Senior Conservatives in the UK are prepared to back a ban on outside consultancy work by MPs to stanch accusations of sleaze in a move that Cabinet ministers said could lead to a clear out of older long-serving Tory backbenchers.

The House of Commons on Monday evening is expected to endorse the original parliamentary standards report into disgraced Tory Owen Paterson, the former minister who was found to have breached rules over paid advocacy. Prime minister Boris Johnson’s botched attempt to reform the standards regime to protect Paterson, sparked an uproar over MPs’ outside interests and led to accusations of sleaze.

The parliamentary standards committee, led by Labour MP Chris Bryant, is now examining whether the regime allowing parliamentarians to have second jobs and outside interests should be reformed. The committee’s report is expected to be published by the end of the month.

The committee is expected to focus on whether MPs should be banned from taking on additional roles as political or parliamentary consultants.
According to figures from the register of MPs’ interests, at least 30 have recorded earnings from consultancy work.

One senior Cabinet minister said banning consultancy roles was “attractive” because it would “remove the lobbying risk”. But they warned it would lead to many older Tory MPs quitting parliament.

“I expect the people who have them [consultancy jobs] will be the people who the chief whip and others wouldn’t be unhappy if they decided they were not standing at the next election,” the minister said.

A senior Conservative MP added: “There are a lot of ‘former ministers’ here at the moment who seem to have lost a bit of purpose. And I’ve always been in favour of younger people being MPs.”

A Whitehall official involved in discussion over the new rules said: “It’s more likely than not the government will back reforms on second jobs. But we need to tread carefully and not open yet another can of worms. We don’t want to upset loads and loads of MPs with unintended consequences.”

Within Downing Street, there is an “ongoing debate” about ending consultancy work, according to officials. One government insider said Johnson was waiting for Bryant’s committee report before taking action. “It’s a parliamentary matter and there’s a due process we have to follow. But there’s pros and cons to all the solutions that have to be carefully looked at.”

Pushed on whether MPs should be banned from taking on consultancy jobs during a broadcast interview last Monday, the prime minister left it open as a possibility. “I think all those kinds of things are issues that the Speaker’s panel, or whatever he sets up, is going to have a look at,” he said.

Some ministers are concerned that it will be difficult to decide on a definition of consultancy work, but senior MPs believe Bryant’s committee will find a solution.

“There’s definitely scope to draw a clear line on policy consultancy which inevitably creates a conflict, as long as its clear that it’s specific to potential conflicts like that, and not about public service or unconnected outside experience that adds value to policymaking,” one Tory said.

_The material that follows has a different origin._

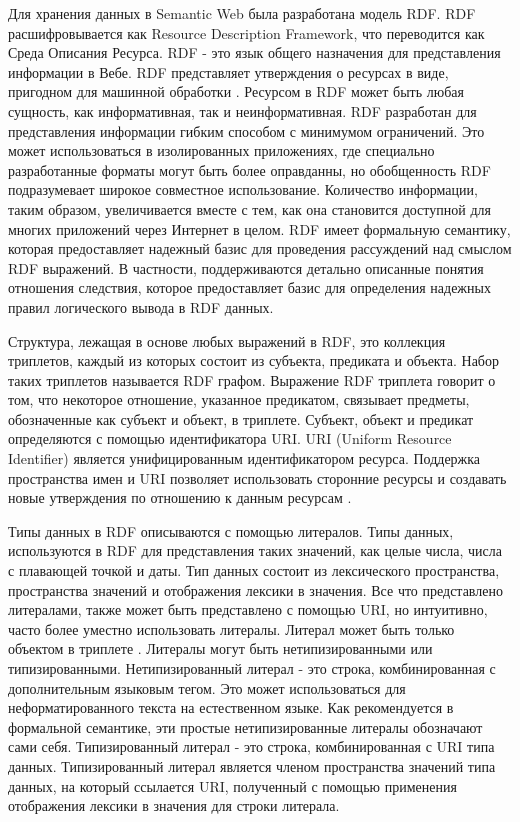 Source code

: Для хранения данных в Semantic Web была разработана модель RDF. RDF расшифровывается как Resource Description Framework, что переводится как Среда Описания Ресурса. RDF - это язык общего назначения для представления информации в Вебе. RDF представляет утверждения о ресурсах в виде, пригодном для машинной обработки \cite{aghaei2012evolution}. Ресурсом в RDF может быть любая сущность, как информативная, так и неинформативная. RDF разработан для представления информации гибким способом с минимумом ограничений. Это может использоваться в изолированных приложениях, где специально разработанные форматы могут быть более оправданны, но обобщенность RDF подразумевает широкое совместное использование. Количество информации, таким образом, увеличивается вместе с тем, как она становится доступной для многих приложений через Интернет в целом. RDF имеет формальную семантику, которая предоставляет надежный базис для проведения рассуждений	над смыслом RDF выражений. В частности, поддерживаются детально описанные понятия отношения следствия, которое предоставляет базис для определения надежных правил логического вывода в RDF данных.

Структура, лежащая в основе любых выражений в RDF, это коллекция триплетов, каждый из которых состоит из субъекта, предиката и объекта. Набор таких триплетов называется RDF графом. Выражение RDF триплета говорит о том, что некоторое отношение, указанное предикатом, связывает предметы, обозначенные как субъект и объект, в триплете. Субъект, объект и предикат определяются с помощью идентификатора URI. URI (Uniform Resource Identifier) является унифицированным идентификатором ресурса. Поддержка пространства имен и URI позволяет использовать сторонние ресурсы и создавать новые утверждения по отношению к данным ресурсам \cite{klyne2006resource}.

Типы данных в RDF описываются с помощью литералов. Типы данных, используются в RDF для представления таких значений, как целые числа, числа с плавающей точкой и даты. Тип данных состоит из лексического пространства, пространства значений и отображения лексики в значения. Все что представлено литералами, также может быть представлено с помощью URI, но интуитивно, часто более уместно использовать литералы. Литерал может быть только объектом в триплете \cite{lassila2002taking}. Литералы могут быть нетипизированными или типизированными. Нетипизированный литерал - это строка, комбинированная с дополнительным языковым тегом. Это может использоваться для неформатированного текста на естественном языке. Как рекомендуется в формальной семантике, эти простые нетипизированные литералы обозначают сами себя. Типизированный литерал - это строка, комбинированная с URI типа данных. Типизированный литерал является членом пространства значений типа данных, на который ссылается URI, полученный с помощью применения отображения лексики в значения для строки литерала.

The government’s anti-corruption watchdog, the Committee on Standards in Public Life, recommended in 2018 that MPs should “not undertake outside employment as a parliamentary strategist, adviser or consultant”. It concluded that such roles “can lead to MPs having a privileged relationship with one organisation, and therefore bring undue influence to bear on parliament”.

Bryant said he was unable to comment while the committee makes its recommendations.

Meanwhile, Kwasi Kwarteng, business secretary, apologised to the parliamentary standards commissioner Kathryn Stone after earlier this month calling on her to consider her position after her critical report into Paterson.

“I did not mean to express doubt about your ability to discharge your role and I apologise for any upset or distress my choice of words may have caused,” Kwarteng wrote.